# Completely Totally Lost



## jmw (Dec 5, 2012)

So, my husband and I have been together for 6 years. We dated for 2 years, and have been married just over 4. It's been a hilly road, to say the least.

When we met, I was pregnant with my oldest. He stuck with me, helped me when I thought I was going to give her up, but then stuck with me when I didn't. He even asked me to move in with him, and later that year he proposed to me in front of both of our entire families. The sex was always great, we resolved issues that came between us, and learned how to be a family.

We got married the next year. The whole time we were together, he struggled with anger issues but never once hit me, struck me, or harmed my daughter. He ended up adopting her as his own. Not a year after getting married, we started to argue over many things as most couples do. We'd fight, leave the house, stay at our parents for a while, but nearly never overnight. 

I in all honesty admit to having an emotional online affair. I confessed, he took me back. Another argument led me to wanting to leave but that night (or maybe a night or two after) we ended up conceiving our second daughter. I was sick the whole time. He was loving and supportive. She was beautiful and looked just like him.

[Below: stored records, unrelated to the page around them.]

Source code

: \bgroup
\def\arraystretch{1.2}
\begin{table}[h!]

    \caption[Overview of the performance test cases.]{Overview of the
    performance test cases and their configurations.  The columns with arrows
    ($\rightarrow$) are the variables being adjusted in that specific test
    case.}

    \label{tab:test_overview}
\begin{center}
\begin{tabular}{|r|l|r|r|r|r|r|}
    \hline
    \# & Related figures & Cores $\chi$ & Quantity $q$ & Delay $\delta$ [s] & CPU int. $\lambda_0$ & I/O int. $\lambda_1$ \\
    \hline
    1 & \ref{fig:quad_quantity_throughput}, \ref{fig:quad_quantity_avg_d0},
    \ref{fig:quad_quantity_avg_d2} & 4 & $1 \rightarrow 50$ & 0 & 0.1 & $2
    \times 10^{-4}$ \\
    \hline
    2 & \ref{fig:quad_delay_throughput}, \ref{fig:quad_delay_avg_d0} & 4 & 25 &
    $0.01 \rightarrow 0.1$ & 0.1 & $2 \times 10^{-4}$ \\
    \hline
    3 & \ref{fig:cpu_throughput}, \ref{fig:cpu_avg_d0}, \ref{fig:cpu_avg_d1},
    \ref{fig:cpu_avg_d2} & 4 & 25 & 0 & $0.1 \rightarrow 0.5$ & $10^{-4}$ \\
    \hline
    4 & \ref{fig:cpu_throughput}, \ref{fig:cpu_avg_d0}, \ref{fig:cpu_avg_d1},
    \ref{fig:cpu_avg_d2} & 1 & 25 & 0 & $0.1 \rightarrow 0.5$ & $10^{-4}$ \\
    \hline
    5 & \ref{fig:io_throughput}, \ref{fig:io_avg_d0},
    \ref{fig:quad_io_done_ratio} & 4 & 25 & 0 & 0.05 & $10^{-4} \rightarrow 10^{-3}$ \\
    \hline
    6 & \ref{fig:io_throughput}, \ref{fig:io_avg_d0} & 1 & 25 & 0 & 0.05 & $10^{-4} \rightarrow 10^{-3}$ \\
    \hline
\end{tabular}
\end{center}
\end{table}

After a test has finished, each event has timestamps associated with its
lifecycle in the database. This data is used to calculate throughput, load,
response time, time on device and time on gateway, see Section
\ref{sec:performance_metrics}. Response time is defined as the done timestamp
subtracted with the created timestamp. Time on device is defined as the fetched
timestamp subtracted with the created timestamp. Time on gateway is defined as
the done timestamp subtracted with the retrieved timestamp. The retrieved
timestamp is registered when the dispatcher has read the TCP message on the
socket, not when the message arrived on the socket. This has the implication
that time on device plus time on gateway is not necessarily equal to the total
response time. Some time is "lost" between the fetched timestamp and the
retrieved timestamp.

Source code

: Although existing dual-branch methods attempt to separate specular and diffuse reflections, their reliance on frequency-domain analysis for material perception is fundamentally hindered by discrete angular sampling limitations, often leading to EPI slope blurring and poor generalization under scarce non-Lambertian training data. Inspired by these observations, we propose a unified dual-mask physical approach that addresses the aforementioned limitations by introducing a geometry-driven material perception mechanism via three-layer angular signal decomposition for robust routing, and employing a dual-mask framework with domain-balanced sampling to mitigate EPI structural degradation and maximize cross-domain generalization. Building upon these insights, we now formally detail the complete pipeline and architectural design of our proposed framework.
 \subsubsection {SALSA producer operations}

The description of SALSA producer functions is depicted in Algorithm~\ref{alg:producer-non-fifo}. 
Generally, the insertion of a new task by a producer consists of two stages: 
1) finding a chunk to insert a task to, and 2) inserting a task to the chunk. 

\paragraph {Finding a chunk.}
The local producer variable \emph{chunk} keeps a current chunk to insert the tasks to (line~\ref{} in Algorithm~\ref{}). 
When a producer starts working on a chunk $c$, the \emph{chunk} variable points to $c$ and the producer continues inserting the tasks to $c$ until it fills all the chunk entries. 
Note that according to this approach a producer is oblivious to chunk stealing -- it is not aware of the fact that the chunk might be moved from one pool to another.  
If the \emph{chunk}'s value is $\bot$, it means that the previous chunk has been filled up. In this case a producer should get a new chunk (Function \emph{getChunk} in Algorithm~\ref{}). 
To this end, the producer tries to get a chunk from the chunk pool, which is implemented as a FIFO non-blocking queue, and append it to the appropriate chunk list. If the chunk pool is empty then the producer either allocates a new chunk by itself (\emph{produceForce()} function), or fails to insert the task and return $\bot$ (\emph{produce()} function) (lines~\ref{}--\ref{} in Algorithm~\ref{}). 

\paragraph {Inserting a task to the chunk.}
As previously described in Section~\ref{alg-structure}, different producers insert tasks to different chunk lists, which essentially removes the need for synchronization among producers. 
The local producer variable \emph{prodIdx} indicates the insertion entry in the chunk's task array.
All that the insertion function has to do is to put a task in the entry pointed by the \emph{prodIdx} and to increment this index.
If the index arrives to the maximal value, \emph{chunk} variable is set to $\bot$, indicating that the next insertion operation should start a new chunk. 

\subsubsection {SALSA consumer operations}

A few months before her 1st birthday, his boss accidentally left her 6 month old in the car and the baby passed away. My husband was the one who found her when he was walking his boss out to their cars after work. It seriously, seriously screwed him up. I tried everything I could do to help him, get help, but he ended up losing that job and enlisted to start the fire academy. More tension built up and I went out with friends the night before he started the Academy. I told him who I would be with, and when I would be back. He said it was fine but when I got home, another fight. I left, stayed at a friends (he was not going to be home that night anyway). He texted me to please come home, that he needed me, and I didn't. Within a month, I moved out and back in with my parents. Within a week of that, I slept with someone else. We maintained joint custody of our kids and he blindsided me by filing for divorce without telling me. This whole time, he's not working because he has learning disabilities and going through the academy while working just wouldn't be possible. His mom helps him with money so it's doable.

I counter petitioned and felt miserable as I sat across the table during our mediation session with the attorneys. He even asked me out for lunch afterwards. It just didn't seem real. Realizing I loved him, but just didn't know how to deal with him, I came back. 

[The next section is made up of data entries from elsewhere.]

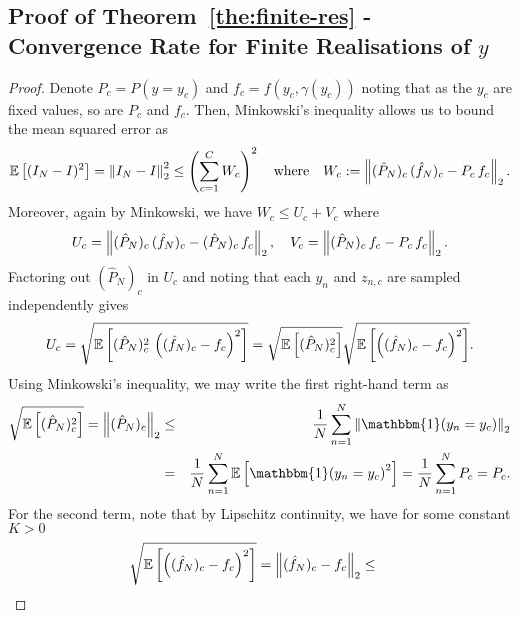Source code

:
\subsection{Proof of Theorem~\ref{the:finite-res} - Convergence Rate for Finite Realisations of $y$}
\label{sec:app:finite-res}

\thefiniteres*

\begin{proof}
	Denote
	$P_c = P(y = y_c)$ and
	$f_c = f(y_c, \gamma(y_c))$
	noting that as the $y_c$ are fixed values, so are $P_c$ and $f_c$.
	Then, Minkowski's inequality allows us to bound the mean squared error as
	\begin{eqnarray*}
		\mathbb{E}\left[(I_N - I)^2\right] = \left\lVert I_N - I\right\rVert_2^2
		\leq \left(\sum_{c=1}^C W_c \right)^2 \quad \text{where} \quad W_c := \left\lVert(\hat{P}_N)_c \, (\hat{f}_N)_c - P_c \, f_c\right\rVert_2.
	\end{eqnarray*}
	Moreover, again by Minkowski, we have $W_c \leq U_c + V_c$
	where 
	\[
	U_c = \left\lVert(\hat{P}_N)_c \, (\hat{f}_N)_c - (\hat{P}_N)_c \, f_c\right\rVert_2, \quad
	V_c = \left\lVert(\hat{P}_N)_c \, f_c - P_c \, f_c\right\rVert_2.
	\]
	Factoring out $(\hat{P}_N)_c$ in $U_c$ and noting that each $y_n$ and $z_{n,c}$ are sampled independently gives
	\begin{eqnarray*}
		U_c = \sqrt{\mathbb{E}\left[(\hat{P}_N)_c^2 \, \left((\hat{f}_N)_c - f_c\right)^2\right]} 
		= \sqrt{\mathbb{E}\left[(\hat{P}_N)_c^2\right]} \sqrt{\mathbb{E}\left[\left((\hat{f}_N)_c - f_c\right)^2\right]}.
	\end{eqnarray*}
	Using Minkowski's
	inequality, we may write the first right-hand term as
	\begin{eqnarray*}
		\sqrt{\E\left[(\hat{P}_N)_c^2\right]} = \norm{(\hat{P}_N)_c}_2
		&\leq& \frac{1}{N} \sum_{n=1}^N \norm{\mathbbm{1}(y_n = y_c)}_2 \\
		&=&\frac{1}{N} \sum_{n=1}^N \E \left[{\mathbbm{1}(y_n = y_c)}^2\right] 
		= \frac{1}{N} \sum_{n=1}^N P_c
		= P_c.
	\end{eqnarray*}
	For the second term, note that by Lipschitz continuity, we have for some constant $K >
	0$
	\begin{eqnarray*}
		\sqrt{\E\left[\left((\hat{f}_N)_c - f_c\right)^2\right]} = \norm{(\hat{f}_N)_c - f_c}_2 &\leq& 

\end{eqnarray*}
\end{proof}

We didn't go to counseling. We didn't talk about our issues. But I stayed by his side. I tried to adjust the behavior I know I needed to. But within another 6 months he was "done trying" and "nothing was ever going to change". By the time I had convinced him it could, and he was ready to come back, I told him I wanted him to leave. In August of this year, he left and moved in with HIS parents.

Being a single mom, yet again, had made me realize our issues aren't unfixable. We both make the mistakes of keeping things in until it blows up.

Now, after he has kissed another girl and told me he was trying to move on, he told me he can't come back "right now". That he's not ruling us out getting back together in the future, but that he needs to find himself. And that me sleeping with another person wasn't actually as damaging as I thought because he understood I became a mom young and got married young and curiosity was natural. And he needs time. He keeps telling me - give it time.

So my question is this - do I believe him? I know there's nothing I can do to change his feelings for me. So for the sake of our girls, I'm trying very hard to not lose it every waking minute of the day. Is all he really needs time, or is he just stringing me along because he doesn't want to hurt me that bad? He tells me things like he still feels something deep in him when he kisses me, and that when he kissed the other girl (who doesn't like him as more than a friend) that it didn't feel even close to that. Yet he also says he wants to move on from our marriage and that he can't wait to move out of his parents and back to the town I live in to his own apartment so he can be closer to our kids again. He was even over last night to go out to dinner with our kids because he feels "it's important to still do that". He texts me randomly throughout the day, calls when he gets off work even if it's late, but yet I know he will do stuff like go to strip clubs with his buddies and get dances and has a whole other life I'm just not a part of (he never went to clubs when we were together - ever).

Am I really another victim of just waiting it out and seeing what time does? I feel like everything I want to do is what I shouldn't do but I'm still in love with him. I know we can fix it. I know we can do it. But I have no idea how to show him we can.

Thanks in advance for your understanding.


----------